WORK INSTRUCTION
Pick out every line of the entries below where "Gradient" occurs, and copy those lines.

Stored data entries
**********

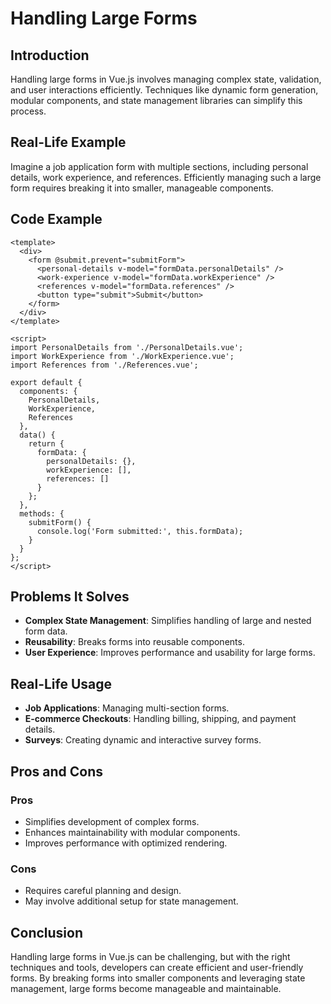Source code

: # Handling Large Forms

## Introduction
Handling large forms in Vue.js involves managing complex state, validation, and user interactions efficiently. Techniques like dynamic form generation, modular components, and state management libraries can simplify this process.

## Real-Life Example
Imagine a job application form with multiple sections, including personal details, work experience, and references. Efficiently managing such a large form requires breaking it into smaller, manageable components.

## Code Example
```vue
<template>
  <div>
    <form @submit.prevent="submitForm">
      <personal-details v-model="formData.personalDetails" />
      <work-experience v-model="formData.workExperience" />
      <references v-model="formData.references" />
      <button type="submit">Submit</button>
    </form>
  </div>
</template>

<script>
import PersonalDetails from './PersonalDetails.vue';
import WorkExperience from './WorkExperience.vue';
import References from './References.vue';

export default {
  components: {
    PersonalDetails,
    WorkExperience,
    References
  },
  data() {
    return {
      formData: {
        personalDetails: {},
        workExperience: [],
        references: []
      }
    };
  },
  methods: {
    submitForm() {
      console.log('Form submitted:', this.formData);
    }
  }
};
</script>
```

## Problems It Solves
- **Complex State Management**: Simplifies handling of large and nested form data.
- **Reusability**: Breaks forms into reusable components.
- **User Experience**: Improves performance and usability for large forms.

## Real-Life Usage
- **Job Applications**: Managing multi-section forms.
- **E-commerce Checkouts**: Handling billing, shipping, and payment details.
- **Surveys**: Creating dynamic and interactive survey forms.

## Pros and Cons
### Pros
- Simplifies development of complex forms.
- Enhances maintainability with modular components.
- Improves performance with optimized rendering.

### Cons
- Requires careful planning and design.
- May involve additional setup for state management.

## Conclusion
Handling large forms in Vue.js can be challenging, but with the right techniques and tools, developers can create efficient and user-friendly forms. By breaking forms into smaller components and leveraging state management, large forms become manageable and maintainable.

**********

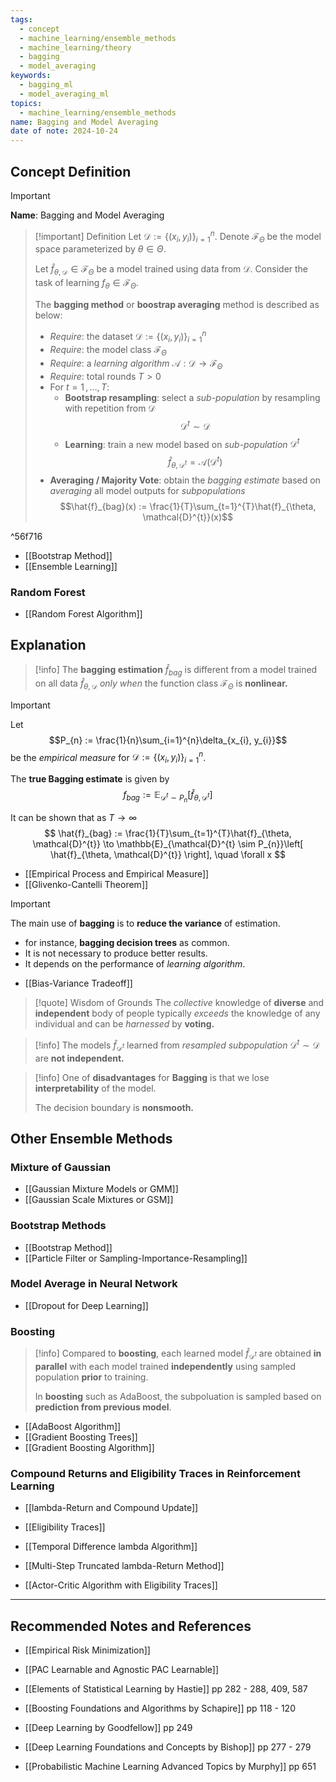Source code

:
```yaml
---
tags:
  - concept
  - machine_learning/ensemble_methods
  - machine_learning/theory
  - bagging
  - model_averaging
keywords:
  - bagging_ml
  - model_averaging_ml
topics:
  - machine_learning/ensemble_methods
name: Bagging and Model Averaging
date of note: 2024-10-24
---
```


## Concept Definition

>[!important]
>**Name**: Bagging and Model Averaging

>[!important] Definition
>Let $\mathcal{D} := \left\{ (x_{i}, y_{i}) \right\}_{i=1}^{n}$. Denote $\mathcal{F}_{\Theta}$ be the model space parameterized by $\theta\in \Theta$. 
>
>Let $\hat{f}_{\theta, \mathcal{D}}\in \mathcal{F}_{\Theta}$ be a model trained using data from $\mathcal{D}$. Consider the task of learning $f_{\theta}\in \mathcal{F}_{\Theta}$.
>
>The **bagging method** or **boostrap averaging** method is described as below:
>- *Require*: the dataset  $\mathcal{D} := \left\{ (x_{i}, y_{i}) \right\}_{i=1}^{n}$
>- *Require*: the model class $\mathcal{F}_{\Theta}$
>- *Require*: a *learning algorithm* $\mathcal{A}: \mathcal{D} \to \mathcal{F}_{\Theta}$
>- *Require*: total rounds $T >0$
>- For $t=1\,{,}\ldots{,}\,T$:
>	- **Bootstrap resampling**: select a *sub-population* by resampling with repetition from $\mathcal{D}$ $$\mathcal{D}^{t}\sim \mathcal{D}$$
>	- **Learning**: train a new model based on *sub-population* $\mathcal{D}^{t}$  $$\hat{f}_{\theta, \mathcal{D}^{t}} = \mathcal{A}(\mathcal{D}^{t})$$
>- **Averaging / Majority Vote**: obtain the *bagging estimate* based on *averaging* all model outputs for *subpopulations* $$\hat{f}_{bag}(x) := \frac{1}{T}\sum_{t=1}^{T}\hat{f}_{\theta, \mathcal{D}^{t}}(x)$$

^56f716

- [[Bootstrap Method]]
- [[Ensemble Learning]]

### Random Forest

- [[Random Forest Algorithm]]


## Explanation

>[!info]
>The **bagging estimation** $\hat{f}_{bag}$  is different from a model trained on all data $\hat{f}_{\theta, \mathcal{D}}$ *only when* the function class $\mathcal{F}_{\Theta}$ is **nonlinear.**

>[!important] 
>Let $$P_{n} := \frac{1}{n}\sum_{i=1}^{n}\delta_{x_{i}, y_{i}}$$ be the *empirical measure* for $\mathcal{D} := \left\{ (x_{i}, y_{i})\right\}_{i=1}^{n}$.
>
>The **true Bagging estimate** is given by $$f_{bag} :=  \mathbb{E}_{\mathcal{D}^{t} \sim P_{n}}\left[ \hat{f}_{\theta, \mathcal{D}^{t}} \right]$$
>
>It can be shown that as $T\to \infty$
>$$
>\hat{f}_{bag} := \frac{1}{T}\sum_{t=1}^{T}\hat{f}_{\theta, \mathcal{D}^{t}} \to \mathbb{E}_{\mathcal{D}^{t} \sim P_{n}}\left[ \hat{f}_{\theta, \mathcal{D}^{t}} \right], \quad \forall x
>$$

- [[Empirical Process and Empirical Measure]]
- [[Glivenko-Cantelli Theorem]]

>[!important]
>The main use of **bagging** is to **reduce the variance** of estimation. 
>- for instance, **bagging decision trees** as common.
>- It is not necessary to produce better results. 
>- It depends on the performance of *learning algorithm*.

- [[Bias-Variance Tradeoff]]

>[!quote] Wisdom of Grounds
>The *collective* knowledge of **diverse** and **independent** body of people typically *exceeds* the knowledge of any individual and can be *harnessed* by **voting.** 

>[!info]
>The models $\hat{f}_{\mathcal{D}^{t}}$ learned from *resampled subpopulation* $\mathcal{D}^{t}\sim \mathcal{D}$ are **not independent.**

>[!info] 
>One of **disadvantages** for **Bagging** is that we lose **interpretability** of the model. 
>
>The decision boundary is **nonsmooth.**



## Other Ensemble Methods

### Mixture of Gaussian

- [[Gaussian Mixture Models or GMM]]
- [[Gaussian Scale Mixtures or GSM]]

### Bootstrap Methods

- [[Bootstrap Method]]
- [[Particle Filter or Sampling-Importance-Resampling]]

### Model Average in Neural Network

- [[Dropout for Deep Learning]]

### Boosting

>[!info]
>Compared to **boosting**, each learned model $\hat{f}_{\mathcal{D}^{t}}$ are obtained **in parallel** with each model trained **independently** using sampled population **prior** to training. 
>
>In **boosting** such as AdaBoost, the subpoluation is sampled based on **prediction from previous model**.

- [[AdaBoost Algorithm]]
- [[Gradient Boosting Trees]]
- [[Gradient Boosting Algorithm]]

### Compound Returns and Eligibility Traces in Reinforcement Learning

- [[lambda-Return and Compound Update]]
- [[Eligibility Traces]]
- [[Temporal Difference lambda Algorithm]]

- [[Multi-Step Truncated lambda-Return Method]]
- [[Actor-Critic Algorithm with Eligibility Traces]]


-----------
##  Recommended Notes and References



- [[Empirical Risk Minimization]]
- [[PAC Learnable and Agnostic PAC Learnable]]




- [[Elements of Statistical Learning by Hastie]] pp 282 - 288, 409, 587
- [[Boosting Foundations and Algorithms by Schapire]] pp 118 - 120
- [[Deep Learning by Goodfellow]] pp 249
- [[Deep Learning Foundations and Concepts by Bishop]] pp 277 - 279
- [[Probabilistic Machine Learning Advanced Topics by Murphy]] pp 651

**********

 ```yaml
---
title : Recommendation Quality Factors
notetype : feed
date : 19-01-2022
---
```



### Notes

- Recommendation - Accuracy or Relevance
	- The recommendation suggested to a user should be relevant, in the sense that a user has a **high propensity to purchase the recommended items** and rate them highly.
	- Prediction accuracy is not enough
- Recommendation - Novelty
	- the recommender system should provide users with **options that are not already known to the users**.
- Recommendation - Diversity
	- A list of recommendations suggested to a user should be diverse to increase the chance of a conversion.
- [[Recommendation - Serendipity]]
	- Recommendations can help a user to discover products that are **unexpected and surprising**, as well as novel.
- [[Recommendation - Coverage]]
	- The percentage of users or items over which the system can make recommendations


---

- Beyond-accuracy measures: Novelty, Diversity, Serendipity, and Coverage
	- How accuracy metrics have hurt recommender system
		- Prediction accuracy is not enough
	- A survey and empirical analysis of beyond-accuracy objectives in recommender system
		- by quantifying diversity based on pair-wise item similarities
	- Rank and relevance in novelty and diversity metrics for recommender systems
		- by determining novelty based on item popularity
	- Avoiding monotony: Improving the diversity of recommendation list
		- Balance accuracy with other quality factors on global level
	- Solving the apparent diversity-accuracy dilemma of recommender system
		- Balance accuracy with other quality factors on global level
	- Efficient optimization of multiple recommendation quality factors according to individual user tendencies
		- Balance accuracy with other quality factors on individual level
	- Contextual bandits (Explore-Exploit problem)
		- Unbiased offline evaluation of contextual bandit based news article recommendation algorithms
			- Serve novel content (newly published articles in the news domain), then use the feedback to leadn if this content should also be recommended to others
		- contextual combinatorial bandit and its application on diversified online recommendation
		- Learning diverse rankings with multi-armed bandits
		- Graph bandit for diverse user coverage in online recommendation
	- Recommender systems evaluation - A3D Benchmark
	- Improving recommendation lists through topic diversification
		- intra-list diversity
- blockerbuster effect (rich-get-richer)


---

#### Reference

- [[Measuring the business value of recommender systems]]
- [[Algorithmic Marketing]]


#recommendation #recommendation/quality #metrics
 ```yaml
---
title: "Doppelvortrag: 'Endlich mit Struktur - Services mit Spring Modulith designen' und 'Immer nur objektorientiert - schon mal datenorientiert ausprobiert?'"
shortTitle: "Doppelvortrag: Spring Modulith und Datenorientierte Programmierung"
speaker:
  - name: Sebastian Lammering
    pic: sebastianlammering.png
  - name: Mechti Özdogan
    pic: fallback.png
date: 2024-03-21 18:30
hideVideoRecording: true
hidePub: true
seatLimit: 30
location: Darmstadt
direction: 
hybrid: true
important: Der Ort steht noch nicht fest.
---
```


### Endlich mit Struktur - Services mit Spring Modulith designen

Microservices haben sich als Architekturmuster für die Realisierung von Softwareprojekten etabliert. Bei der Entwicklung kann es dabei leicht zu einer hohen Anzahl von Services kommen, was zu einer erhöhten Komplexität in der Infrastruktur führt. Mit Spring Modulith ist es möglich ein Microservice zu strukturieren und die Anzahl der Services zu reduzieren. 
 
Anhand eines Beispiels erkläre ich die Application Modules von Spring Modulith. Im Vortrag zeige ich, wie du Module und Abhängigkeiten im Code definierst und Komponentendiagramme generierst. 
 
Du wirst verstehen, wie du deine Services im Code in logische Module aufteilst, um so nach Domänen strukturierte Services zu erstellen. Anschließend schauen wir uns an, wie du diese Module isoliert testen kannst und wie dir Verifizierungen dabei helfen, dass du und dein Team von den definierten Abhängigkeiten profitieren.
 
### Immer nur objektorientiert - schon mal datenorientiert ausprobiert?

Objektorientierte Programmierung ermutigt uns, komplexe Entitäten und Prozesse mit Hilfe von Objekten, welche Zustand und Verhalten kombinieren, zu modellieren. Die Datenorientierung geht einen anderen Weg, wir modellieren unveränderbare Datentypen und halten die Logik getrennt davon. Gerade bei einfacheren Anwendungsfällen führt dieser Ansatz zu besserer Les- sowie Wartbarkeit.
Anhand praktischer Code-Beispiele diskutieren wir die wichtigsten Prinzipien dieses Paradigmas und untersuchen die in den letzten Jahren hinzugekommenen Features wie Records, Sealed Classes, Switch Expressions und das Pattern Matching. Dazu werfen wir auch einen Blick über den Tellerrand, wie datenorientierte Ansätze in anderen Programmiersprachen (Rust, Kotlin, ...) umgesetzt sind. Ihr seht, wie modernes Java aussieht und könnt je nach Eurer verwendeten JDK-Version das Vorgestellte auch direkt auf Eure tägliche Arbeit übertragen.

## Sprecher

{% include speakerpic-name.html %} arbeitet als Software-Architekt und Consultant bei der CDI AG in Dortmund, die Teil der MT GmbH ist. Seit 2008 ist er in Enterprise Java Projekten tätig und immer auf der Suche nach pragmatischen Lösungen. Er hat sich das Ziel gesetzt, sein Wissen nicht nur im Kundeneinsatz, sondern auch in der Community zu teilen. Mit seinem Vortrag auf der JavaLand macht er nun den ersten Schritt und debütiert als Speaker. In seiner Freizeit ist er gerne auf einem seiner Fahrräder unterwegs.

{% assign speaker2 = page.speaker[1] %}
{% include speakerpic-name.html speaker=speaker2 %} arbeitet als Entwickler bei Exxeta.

**********

SOLUTION TO THIS PROBLEM
- [[Gradient Boosting Trees]]
- [[Gradient Boosting Algorithm]]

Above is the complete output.